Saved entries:
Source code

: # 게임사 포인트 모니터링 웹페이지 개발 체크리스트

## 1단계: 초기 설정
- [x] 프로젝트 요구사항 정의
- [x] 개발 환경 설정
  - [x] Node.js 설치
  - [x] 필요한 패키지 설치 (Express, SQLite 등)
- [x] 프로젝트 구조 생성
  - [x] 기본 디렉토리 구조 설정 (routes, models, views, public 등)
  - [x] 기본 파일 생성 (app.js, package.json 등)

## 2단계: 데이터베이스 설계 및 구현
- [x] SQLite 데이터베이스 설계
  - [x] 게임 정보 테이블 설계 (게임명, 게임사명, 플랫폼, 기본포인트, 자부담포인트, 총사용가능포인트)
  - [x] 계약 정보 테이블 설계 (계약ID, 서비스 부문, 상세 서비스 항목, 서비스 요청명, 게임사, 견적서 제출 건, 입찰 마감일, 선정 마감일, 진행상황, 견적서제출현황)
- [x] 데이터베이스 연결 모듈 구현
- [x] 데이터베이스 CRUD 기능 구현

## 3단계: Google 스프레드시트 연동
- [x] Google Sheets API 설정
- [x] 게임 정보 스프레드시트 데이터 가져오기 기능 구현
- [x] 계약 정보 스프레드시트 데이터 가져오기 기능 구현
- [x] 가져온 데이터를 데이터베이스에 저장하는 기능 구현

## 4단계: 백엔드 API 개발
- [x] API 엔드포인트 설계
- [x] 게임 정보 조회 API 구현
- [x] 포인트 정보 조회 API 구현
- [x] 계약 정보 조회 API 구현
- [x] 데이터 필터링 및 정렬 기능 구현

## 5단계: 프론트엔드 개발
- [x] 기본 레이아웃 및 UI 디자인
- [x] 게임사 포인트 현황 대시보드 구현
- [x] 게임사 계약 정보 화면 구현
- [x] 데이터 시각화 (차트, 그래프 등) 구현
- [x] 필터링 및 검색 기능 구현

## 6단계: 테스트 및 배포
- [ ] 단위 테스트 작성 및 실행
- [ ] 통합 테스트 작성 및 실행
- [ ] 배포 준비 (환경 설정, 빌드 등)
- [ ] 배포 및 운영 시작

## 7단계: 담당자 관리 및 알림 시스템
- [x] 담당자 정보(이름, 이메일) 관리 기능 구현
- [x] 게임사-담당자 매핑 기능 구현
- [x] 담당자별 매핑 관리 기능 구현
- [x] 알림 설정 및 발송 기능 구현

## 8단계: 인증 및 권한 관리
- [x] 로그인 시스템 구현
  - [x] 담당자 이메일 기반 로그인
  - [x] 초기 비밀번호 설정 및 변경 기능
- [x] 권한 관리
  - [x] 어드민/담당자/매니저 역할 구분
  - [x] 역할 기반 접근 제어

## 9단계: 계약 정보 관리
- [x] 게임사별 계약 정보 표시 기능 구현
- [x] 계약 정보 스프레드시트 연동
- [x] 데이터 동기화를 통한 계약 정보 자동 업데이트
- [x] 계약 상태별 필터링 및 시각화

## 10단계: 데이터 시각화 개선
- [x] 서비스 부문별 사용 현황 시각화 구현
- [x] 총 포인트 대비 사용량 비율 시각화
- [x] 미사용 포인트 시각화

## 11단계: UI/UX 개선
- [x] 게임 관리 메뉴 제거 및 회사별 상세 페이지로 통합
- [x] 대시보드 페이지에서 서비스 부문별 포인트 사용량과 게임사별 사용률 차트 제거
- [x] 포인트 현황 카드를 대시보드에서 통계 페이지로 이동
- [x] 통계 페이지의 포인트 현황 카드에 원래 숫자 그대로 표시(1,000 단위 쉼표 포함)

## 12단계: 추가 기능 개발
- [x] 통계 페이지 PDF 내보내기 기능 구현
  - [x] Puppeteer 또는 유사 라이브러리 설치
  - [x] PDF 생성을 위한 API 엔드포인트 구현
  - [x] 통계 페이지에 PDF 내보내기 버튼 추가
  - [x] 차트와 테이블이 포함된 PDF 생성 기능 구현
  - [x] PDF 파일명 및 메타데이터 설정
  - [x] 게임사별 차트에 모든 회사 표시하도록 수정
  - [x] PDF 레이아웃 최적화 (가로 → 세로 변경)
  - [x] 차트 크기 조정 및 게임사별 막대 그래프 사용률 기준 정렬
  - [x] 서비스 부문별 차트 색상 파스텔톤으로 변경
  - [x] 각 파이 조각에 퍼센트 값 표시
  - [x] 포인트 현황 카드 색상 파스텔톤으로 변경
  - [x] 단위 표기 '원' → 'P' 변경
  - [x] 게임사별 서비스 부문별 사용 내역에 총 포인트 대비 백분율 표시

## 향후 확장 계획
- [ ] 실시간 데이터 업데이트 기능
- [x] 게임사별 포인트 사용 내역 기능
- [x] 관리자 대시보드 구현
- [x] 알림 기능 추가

*Work to complete*
Every entry must be output again, exactly as written above.

*Expected answer*
Source code

: # 게임사 포인트 모니터링 웹페이지 개발 체크리스트

## 1단계: 초기 설정
- [x] 프로젝트 요구사항 정의
- [x] 개발 환경 설정
  - [x] Node.js 설치
  - [x] 필요한 패키지 설치 (Express, SQLite 등)
- [x] 프로젝트 구조 생성
  - [x] 기본 디렉토리 구조 설정 (routes, models, views, public 등)
  - [x] 기본 파일 생성 (app.js, package.json 등)

## 2단계: 데이터베이스 설계 및 구현
- [x] SQLite 데이터베이스 설계
  - [x] 게임 정보 테이블 설계 (게임명, 게임사명, 플랫폼, 기본포인트, 자부담포인트, 총사용가능포인트)
  - [x] 계약 정보 테이블 설계 (계약ID, 서비스 부문, 상세 서비스 항목, 서비스 요청명, 게임사, 견적서 제출 건, 입찰 마감일, 선정 마감일, 진행상황, 견적서제출현황)
- [x] 데이터베이스 연결 모듈 구현
- [x] 데이터베이스 CRUD 기능 구현

## 3단계: Google 스프레드시트 연동
- [x] Google Sheets API 설정
- [x] 게임 정보 스프레드시트 데이터 가져오기 기능 구현
- [x] 계약 정보 스프레드시트 데이터 가져오기 기능 구현
- [x] 가져온 데이터를 데이터베이스에 저장하는 기능 구현

## 4단계: 백엔드 API 개발
- [x] API 엔드포인트 설계
- [x] 게임 정보 조회 API 구현
- [x] 포인트 정보 조회 API 구현
- [x] 계약 정보 조회 API 구현
- [x] 데이터 필터링 및 정렬 기능 구현

## 5단계: 프론트엔드 개발
- [x] 기본 레이아웃 및 UI 디자인
- [x] 게임사 포인트 현황 대시보드 구현
- [x] 게임사 계약 정보 화면 구현
- [x] 데이터 시각화 (차트, 그래프 등) 구현
- [x] 필터링 및 검색 기능 구현

## 6단계: 테스트 및 배포
- [ ] 단위 테스트 작성 및 실행
- [ ] 통합 테스트 작성 및 실행
- [ ] 배포 준비 (환경 설정, 빌드 등)
- [ ] 배포 및 운영 시작

## 7단계: 담당자 관리 및 알림 시스템
- [x] 담당자 정보(이름, 이메일) 관리 기능 구현
- [x] 게임사-담당자 매핑 기능 구현
- [x] 담당자별 매핑 관리 기능 구현
- [x] 알림 설정 및 발송 기능 구현

## 8단계: 인증 및 권한 관리
- [x] 로그인 시스템 구현
  - [x] 담당자 이메일 기반 로그인
  - [x] 초기 비밀번호 설정 및 변경 기능
- [x] 권한 관리
  - [x] 어드민/담당자/매니저 역할 구분
  - [x] 역할 기반 접근 제어

## 9단계: 계약 정보 관리
- [x] 게임사별 계약 정보 표시 기능 구현
- [x] 계약 정보 스프레드시트 연동
- [x] 데이터 동기화를 통한 계약 정보 자동 업데이트
- [x] 계약 상태별 필터링 및 시각화

## 10단계: 데이터 시각화 개선
- [x] 서비스 부문별 사용 현황 시각화 구현
- [x] 총 포인트 대비 사용량 비율 시각화
- [x] 미사용 포인트 시각화

## 11단계: UI/UX 개선
- [x] 게임 관리 메뉴 제거 및 회사별 상세 페이지로 통합
- [x] 대시보드 페이지에서 서비스 부문별 포인트 사용량과 게임사별 사용률 차트 제거
- [x] 포인트 현황 카드를 대시보드에서 통계 페이지로 이동
- [x] 통계 페이지의 포인트 현황 카드에 원래 숫자 그대로 표시(1,000 단위 쉼표 포함)

## 12단계: 추가 기능 개발
- [x] 통계 페이지 PDF 내보내기 기능 구현
  - [x] Puppeteer 또는 유사 라이브러리 설치
  - [x] PDF 생성을 위한 API 엔드포인트 구현
  - [x] 통계 페이지에 PDF 내보내기 버튼 추가
  - [x] 차트와 테이블이 포함된 PDF 생성 기능 구현
  - [x] PDF 파일명 및 메타데이터 설정
  - [x] 게임사별 차트에 모든 회사 표시하도록 수정
  - [x] PDF 레이아웃 최적화 (가로 → 세로 변경)
  - [x] 차트 크기 조정 및 게임사별 막대 그래프 사용률 기준 정렬
  - [x] 서비스 부문별 차트 색상 파스텔톤으로 변경
  - [x] 각 파이 조각에 퍼센트 값 표시
  - [x] 포인트 현황 카드 색상 파스텔톤으로 변경
  - [x] 단위 표기 '원' → 'P' 변경
  - [x] 게임사별 서비스 부문별 사용 내역에 총 포인트 대비 백분율 표시

## 향후 확장 계획
- [ ] 실시간 데이터 업데이트 기능
- [x] 게임사별 포인트 사용 내역 기능
- [x] 관리자 대시보드 구현
- [x] 알림 기능 추가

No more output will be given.